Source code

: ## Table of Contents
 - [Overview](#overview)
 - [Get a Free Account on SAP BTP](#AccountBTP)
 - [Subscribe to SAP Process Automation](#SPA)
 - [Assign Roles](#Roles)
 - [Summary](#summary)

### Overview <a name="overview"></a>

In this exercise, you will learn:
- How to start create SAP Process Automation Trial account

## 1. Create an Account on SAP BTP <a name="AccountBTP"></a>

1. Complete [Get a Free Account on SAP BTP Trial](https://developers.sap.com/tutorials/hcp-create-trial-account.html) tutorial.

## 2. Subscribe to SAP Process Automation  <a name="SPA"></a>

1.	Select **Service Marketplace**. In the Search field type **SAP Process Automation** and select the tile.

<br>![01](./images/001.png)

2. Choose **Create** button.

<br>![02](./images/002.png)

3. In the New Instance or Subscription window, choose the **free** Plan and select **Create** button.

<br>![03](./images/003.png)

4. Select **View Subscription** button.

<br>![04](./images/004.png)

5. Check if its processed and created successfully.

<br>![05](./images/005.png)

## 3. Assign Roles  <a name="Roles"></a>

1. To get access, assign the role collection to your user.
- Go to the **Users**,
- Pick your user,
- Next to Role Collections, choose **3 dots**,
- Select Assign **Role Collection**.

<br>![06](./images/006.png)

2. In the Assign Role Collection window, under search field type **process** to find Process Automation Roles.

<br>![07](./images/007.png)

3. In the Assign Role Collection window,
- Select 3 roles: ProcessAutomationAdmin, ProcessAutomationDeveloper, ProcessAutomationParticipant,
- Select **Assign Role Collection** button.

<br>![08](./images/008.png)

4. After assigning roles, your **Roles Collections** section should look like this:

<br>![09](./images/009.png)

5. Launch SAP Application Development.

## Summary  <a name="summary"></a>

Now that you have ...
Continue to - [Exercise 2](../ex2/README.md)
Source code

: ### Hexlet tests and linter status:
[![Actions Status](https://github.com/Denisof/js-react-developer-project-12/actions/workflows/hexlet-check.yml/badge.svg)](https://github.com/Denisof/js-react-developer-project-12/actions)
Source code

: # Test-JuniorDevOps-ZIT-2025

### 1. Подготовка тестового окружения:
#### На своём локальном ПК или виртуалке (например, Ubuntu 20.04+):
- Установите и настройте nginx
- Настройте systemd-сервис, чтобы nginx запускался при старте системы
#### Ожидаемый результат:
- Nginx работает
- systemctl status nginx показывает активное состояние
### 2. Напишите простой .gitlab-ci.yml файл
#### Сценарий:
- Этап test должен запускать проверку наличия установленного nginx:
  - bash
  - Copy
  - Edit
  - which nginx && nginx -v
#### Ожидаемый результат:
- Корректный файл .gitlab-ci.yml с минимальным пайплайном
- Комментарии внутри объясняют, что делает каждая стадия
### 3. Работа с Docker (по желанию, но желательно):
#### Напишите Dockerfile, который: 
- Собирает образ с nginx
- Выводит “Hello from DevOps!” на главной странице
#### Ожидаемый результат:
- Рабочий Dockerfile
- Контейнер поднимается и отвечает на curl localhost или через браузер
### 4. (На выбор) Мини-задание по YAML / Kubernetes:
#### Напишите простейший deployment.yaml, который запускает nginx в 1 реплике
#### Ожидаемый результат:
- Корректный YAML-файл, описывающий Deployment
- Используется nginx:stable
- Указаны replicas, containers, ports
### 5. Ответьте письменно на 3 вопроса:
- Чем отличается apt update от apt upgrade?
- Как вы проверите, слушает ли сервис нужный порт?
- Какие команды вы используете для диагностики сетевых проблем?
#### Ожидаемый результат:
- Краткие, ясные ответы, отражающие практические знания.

----

**PROBLEM TO WORK ON**. After locating the line holding "- Pick your" above, output exactly that line and every line after it through the line holding "Now that you have ...". Include nothing else.

**RESULT BELOW**.
- Pick your user,
- Next to Role Collections, choose **3 dots**,
- Select Assign **Role Collection**.

<br>![06](./images/006.png)

2. In the Assign Role Collection window, under search field type **process** to find Process Automation Roles.

<br>![07](./images/007.png)

3. In the Assign Role Collection window,
- Select 3 roles: ProcessAutomationAdmin, ProcessAutomationDeveloper, ProcessAutomationParticipant,
- Select **Assign Role Collection** button.

<br>![08](./images/008.png)

4. After assigning roles, your **Roles Collections** section should look like this:

<br>![09](./images/009.png)

5. Launch SAP Application Development.

## Summary  <a name="summary"></a>

Now that you have ...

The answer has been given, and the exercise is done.